** What is needed **
In the lines below, look for "Modells". Copy each line where it appears.

(Dataset records)

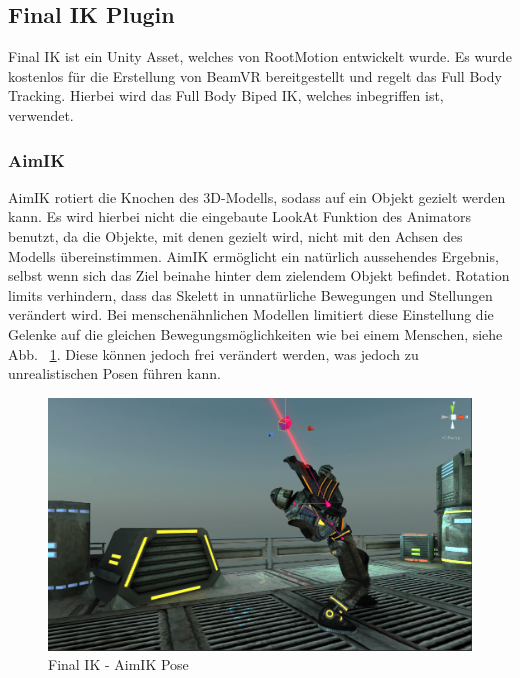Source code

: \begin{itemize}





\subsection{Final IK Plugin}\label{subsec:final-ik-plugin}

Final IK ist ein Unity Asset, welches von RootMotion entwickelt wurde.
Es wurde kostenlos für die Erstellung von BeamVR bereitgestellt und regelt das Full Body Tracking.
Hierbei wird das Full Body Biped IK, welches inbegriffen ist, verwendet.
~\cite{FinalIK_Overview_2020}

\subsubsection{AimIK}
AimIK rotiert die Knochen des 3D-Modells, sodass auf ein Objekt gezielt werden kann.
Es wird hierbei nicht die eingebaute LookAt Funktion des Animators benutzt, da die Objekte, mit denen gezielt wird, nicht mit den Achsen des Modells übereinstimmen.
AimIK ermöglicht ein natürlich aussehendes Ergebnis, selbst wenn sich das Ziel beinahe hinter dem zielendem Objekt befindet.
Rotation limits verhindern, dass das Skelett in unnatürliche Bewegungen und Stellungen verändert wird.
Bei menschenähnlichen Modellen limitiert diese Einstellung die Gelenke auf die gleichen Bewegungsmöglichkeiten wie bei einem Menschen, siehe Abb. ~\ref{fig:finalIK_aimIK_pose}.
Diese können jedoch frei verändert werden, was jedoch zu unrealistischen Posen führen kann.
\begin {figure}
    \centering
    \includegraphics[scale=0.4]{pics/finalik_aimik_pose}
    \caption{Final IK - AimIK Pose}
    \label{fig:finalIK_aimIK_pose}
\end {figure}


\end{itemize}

(End Dataset records)

** Exercise output **
AimIK rotiert die Knochen des 3D-Modells, sodass auf ein Objekt gezielt werden kann.
Es wird hierbei nicht die eingebaute LookAt Funktion des Animators benutzt, da die Objekte, mit denen gezielt wird, nicht mit den Achsen des Modells übereinstimmen.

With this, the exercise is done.